- [Try it]
Give back the whole listing below exactly.

**********

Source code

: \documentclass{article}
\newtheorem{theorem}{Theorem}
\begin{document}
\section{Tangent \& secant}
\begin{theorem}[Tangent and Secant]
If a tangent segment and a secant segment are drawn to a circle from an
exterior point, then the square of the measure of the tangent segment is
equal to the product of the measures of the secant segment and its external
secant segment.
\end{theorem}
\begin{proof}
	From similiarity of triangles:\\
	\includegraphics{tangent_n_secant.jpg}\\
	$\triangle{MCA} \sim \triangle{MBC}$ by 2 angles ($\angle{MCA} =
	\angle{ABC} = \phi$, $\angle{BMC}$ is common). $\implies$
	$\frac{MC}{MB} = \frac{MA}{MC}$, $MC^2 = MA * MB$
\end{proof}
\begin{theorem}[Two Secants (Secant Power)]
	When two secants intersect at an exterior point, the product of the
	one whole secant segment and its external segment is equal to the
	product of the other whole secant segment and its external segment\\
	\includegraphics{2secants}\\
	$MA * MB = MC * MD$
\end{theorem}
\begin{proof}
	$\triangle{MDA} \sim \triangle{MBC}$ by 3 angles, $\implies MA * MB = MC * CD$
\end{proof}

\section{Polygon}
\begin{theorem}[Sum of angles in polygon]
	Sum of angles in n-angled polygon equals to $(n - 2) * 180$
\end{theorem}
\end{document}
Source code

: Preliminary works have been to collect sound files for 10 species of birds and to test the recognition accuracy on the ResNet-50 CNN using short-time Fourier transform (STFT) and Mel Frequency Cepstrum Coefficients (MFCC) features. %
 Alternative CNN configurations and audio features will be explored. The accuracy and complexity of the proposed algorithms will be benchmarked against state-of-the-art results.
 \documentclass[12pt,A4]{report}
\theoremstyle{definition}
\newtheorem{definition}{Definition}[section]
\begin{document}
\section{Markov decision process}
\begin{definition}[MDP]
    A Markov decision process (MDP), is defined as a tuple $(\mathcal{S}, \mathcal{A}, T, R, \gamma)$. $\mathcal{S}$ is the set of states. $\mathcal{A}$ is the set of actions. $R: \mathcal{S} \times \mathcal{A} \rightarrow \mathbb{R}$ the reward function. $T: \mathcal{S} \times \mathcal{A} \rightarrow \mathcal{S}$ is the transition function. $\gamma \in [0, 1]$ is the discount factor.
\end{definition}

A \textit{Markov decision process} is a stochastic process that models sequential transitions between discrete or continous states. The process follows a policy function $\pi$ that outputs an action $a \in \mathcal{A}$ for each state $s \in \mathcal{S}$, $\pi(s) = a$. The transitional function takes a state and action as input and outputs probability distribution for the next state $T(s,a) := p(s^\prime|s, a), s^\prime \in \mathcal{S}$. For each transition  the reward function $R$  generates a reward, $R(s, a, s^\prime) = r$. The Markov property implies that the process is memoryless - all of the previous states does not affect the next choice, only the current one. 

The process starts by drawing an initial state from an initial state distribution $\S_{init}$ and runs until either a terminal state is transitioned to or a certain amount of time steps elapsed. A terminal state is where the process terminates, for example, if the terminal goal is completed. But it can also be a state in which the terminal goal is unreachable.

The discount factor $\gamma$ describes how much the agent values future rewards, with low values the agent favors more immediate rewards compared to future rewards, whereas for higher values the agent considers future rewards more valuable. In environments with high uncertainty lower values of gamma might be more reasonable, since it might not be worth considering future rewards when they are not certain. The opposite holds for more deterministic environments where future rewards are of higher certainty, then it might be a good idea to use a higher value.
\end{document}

**********

- [Response box]
Source code

: \documentclass{article}
\newtheorem{theorem}{Theorem}
\begin{document}
\section{Tangent \& secant}
\begin{theorem}[Tangent and Secant]
If a tangent segment and a secant segment are drawn to a circle from an
exterior point, then the square of the measure of the tangent segment is
equal to the product of the measures of the secant segment and its external
secant segment.
\end{theorem}
\begin{proof}
	From similiarity of triangles:\\
	\includegraphics{tangent_n_secant.jpg}\\
	$\triangle{MCA} \sim \triangle{MBC}$ by 2 angles ($\angle{MCA} =
	\angle{ABC} = \phi$, $\angle{BMC}$ is common). $\implies$
	$\frac{MC}{MB} = \frac{MA}{MC}$, $MC^2 = MA * MB$
\end{proof}
\begin{theorem}[Two Secants (Secant Power)]
	When two secants intersect at an exterior point, the product of the
	one whole secant segment and its external segment is equal to the
	product of the other whole secant segment and its external segment\\
	\includegraphics{2secants}\\
	$MA * MB = MC * MD$
\end{theorem}
\begin{proof}
	$\triangle{MDA} \sim \triangle{MBC}$ by 3 angles, $\implies MA * MB = MC * CD$
\end{proof}

\section{Polygon}
\begin{theorem}[Sum of angles in polygon]
	Sum of angles in n-angled polygon equals to $(n - 2) * 180$
\end{theorem}
\end{document}
Source code

: Preliminary works have been to collect sound files for 10 species of birds and to test the recognition accuracy on the ResNet-50 CNN using short-time Fourier transform (STFT) and Mel Frequency Cepstrum Coefficients (MFCC) features. %
 Alternative CNN configurations and audio features will be explored. The accuracy and complexity of the proposed algorithms will be benchmarked against state-of-the-art results.
 \documentclass[12pt,A4]{report}
\theoremstyle{definition}
\newtheorem{definition}{Definition}[section]
\begin{document}
\section{Markov decision process}
\begin{definition}[MDP]
    A Markov decision process (MDP), is defined as a tuple $(\mathcal{S}, \mathcal{A}, T, R, \gamma)$. $\mathcal{S}$ is the set of states. $\mathcal{A}$ is the set of actions. $R: \mathcal{S} \times \mathcal{A} \rightarrow \mathbb{R}$ the reward function. $T: \mathcal{S} \times \mathcal{A} \rightarrow \mathcal{S}$ is the transition function. $\gamma \in [0, 1]$ is the discount factor.
\end{definition}

A \textit{Markov decision process} is a stochastic process that models sequential transitions between discrete or continous states. The process follows a policy function $\pi$ that outputs an action $a \in \mathcal{A}$ for each state $s \in \mathcal{S}$, $\pi(s) = a$. The transitional function takes a state and action as input and outputs probability distribution for the next state $T(s,a) := p(s^\prime|s, a), s^\prime \in \mathcal{S}$. For each transition  the reward function $R$  generates a reward, $R(s, a, s^\prime) = r$. The Markov property implies that the process is memoryless - all of the previous states does not affect the next choice, only the current one. 

The process starts by drawing an initial state from an initial state distribution $\S_{init}$ and runs until either a terminal state is transitioned to or a certain amount of time steps elapsed. A terminal state is where the process terminates, for example, if the terminal goal is completed. But it can also be a state in which the terminal goal is unreachable.

The discount factor $\gamma$ describes how much the agent values future rewards, with low values the agent favors more immediate rewards compared to future rewards, whereas for higher values the agent considers future rewards more valuable. In environments with high uncertainty lower values of gamma might be more reasonable, since it might not be worth considering future rewards when they are not certain. The opposite holds for more deterministic environments where future rewards are of higher certainty, then it might be a good idea to use a higher value.
\end{document}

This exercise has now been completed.